Give back exactly the lines that run from the beginning of the entries to the line containing "- **🌙 Night", both included, and nothing else.

━━ INPUT ━━

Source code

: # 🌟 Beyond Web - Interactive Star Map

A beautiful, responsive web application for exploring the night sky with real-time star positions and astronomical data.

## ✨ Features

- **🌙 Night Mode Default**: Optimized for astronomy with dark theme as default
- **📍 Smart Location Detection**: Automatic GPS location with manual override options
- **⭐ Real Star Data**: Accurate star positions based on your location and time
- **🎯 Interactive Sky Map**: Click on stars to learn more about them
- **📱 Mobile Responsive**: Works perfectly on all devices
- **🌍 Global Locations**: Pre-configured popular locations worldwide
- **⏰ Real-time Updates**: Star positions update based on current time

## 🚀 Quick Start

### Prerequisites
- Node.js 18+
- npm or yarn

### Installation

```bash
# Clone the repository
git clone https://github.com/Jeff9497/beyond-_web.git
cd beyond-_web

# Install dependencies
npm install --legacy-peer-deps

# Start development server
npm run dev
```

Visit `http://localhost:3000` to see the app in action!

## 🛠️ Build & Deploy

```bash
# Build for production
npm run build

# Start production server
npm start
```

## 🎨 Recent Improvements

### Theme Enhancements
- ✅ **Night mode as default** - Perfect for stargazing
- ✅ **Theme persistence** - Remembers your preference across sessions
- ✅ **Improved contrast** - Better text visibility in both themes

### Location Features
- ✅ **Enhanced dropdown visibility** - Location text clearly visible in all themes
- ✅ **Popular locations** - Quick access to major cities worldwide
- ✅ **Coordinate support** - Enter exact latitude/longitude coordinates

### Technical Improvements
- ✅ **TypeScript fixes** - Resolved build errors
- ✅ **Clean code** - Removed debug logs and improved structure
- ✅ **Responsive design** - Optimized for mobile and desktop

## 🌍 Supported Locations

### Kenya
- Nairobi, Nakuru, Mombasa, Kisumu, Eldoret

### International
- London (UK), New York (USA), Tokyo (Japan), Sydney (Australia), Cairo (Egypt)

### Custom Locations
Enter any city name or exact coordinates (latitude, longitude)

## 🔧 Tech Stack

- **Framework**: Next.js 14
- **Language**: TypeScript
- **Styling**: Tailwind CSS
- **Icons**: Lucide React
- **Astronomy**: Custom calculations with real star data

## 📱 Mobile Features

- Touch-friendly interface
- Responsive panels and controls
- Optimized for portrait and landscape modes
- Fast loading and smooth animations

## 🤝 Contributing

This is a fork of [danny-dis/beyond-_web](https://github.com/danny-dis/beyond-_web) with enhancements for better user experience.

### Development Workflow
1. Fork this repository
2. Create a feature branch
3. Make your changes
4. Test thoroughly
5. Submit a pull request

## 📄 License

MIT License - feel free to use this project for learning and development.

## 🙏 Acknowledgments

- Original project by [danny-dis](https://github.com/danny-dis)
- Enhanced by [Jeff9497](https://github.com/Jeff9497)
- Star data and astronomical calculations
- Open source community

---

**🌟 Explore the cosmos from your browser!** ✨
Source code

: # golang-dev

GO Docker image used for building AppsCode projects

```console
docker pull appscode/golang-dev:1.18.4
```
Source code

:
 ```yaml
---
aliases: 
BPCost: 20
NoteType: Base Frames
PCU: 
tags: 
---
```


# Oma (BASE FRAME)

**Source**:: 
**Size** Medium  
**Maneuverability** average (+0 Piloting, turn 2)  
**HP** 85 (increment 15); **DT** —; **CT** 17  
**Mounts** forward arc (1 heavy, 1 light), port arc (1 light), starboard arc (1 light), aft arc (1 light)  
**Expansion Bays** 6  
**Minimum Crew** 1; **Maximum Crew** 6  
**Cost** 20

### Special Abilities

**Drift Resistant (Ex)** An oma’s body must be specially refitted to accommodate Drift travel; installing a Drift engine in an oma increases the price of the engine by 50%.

━━━

• **SOLUTION TO THIS TASK**:
Source code

: # 🌟 Beyond Web - Interactive Star Map

A beautiful, responsive web application for exploring the night sky with real-time star positions and astronomical data.

## ✨ Features

- **🌙 Night Mode Default**: Optimized for astronomy with dark theme as default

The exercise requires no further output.